- Directed by: Yves Piat
- Written by: Yves Piat
- Produced by: Damien Megherbi; Justin Pechberty;
- Starring: Eltayef Dhaoui; Mohamed Ali Ayari; Lyès Salem; Hichem Mesbah;
- Cinematography: Valentin Vignet
- Edited by: Jérôme Bréau
- Music by: Jérôme Rossi
- Production company: Les Valseurs
- Release date: October 24, 2018 (Cinemed);
- Running time: 17 minutes
- Countries: France; Tunisia; Algeria;
- Language: Arabic
- Box office: $330,661

= Nefta Football Club =

2018 film directed by Yves Piat

Nefta Football Club is a 2018 live action short film directed by French director Yves Piat. It has been selected and awarded at several film festivals including Clermont-Ferrand International Short Film Festival, Palm Springs International Film Festival as well as Aspen Shortsfest, where it won the Oscar Qualifying Jury Award for Comedy.

In January 2020 it was nominated for the 2020 Academy Award for Best Live Action Short Film and the 2020 César Award for Best Short Film.

== Plot ==
In a Tunisian village, children are playing football on a wasteland.
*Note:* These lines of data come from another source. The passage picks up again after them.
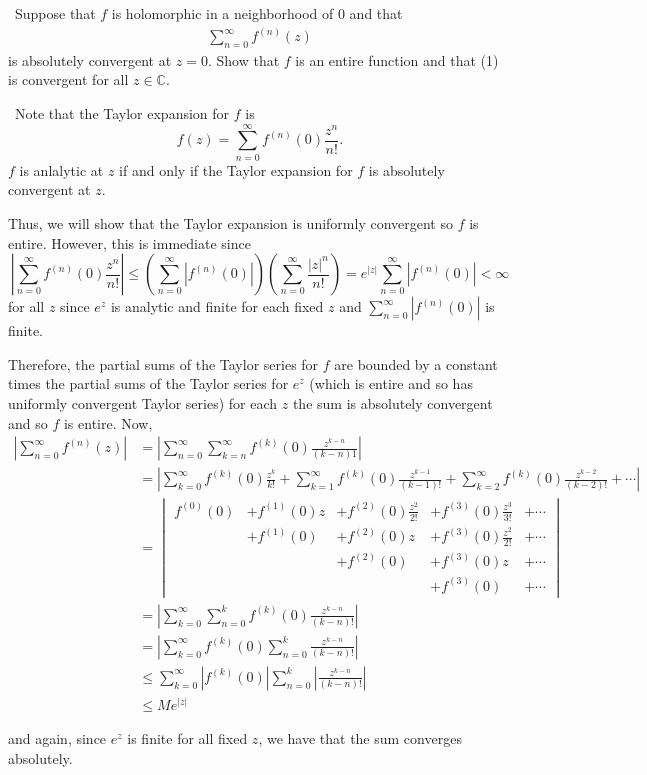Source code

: \documentclass[12pt]{Homework}
\begin{document}
\begin{problem} $\,$
Suppose that $f$ is holomorphic in a neighborhood of $0$ and that \begin{align*}
    \sum_{n=0}^\infty f^{(n)}(z) \tag{1}
\end{align*} is absolutely convergent at $z=0$. Show that $f$ is an entire function and that (1) is convergent for all $z\in\mathbb{C}$.
\end{problem}


\begin{solution}$\,$
Note that the Taylor expansion for $f$ is $$f(z)=\sum_{n=0}^\infty f^{(n)}(0)\frac{z^n}{n!}.$$ $f$ is anlalytic at $z$ if and only if the Taylor expansion for $f$ is absolutely convergent at $z.$

Thus, we will show that the Taylor expansion is uniformly convergent so $f$ is entire. However, this is immediate since $$\left|\sum_{n=0}^\infty f^{(n)}(0)\frac{z^n}{n!}\right|\le\left(\sum_{n=0}^\infty|f^{(n)}(0)|\right)\left(\sum_{n=0}^\infty\frac{|z|^n}{n!}\right)=e^{|z|}\sum_{n=0}^\infty|f^{(n)}(0)|<\infty$$ for all $z$ since $e^z$ is analytic and finite for each fixed $z$ and $\sum_{n=0}^\infty|f^{(n)}(0)|$ is finite.

Therefore, the partial sums of the Taylor series for $f$ are bounded by a constant times the partial sums of the Taylor series for $e^z$ (which is entire and so has uniformly convergent Taylor series) for each $z$ the sum is absolutely convergent and so $f$ is entire. Now, \begin{align*}
    \left|\sum_{n=0}^\infty f^{(n)}(z)\right|&=\left|\sum_{n=0}^\infty\sum_{k=n}^\infty f^{(k)}(0)\frac{z^{k-n}}{(k-n)1}\right|\\
    &=\left|\sum_{k=0}^\infty f^{(k)}(0)\frac{z^k}{k!}+\sum_{k=1}^\infty f^{(k)}(0)\frac{z^{k-1}}{(k-1)!}+\sum_{k=2}^\infty f^{(k)}(0)\frac{z^{k-2}}{(k-2)!}+\cdots\right|\\
    &=\begin{vmatrix}
    f^{(0)}(0) & + f^{(1)}(0)z & + f^{(2)}(0)\frac{z^2}{2!} & + f^{(3)}(0)\frac{z^3}{3!} &+\cdots\\
    & + f^{(1)}(0) & + f^{(2)}(0)z & + f^{(3)}(0)\frac{z^2}{2!} & +\cdots\\
    & & +f^{(2)}(0) & + f^{(3)}(0)z &+\cdots \\
    & & & + f^{(3)}(0) & +\cdots
    \end{vmatrix}\\
    &=\left|\sum_{k=0}^\infty\sum_{n=0}^kf^{(k)}(0)\frac{z^{k-n}}{(k-n)!}\right|\\
    &=\left|\sum_{k=0}^\infty f^{(k)}(0)\sum_{n=0}^k\frac{z^{k-n}}{(k-n)!}\right|\\
    &\le \sum_{k=0}^\infty|f^{(k)}(0)|\sum_{n=0}^k\left|\frac{z^{k-n}}{(k-n)!}\right|\\
    &\le M e^{|z|}
\end{align*}

and again, since $e^z$ is finite for all fixed $z$, we have that the sum converges absolutely.
\end{solution}
\newpage
\end{document}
Meanwhile, Abdallah and Mohammed come across a donkey with headphones on its ears and bags full of white powder on its back. The two young brothers decide to bring those bags back to their village.

== Awards ==
Since its launch, the film has been selected in nearly 100 festivals around the world and has received more than 65 awards.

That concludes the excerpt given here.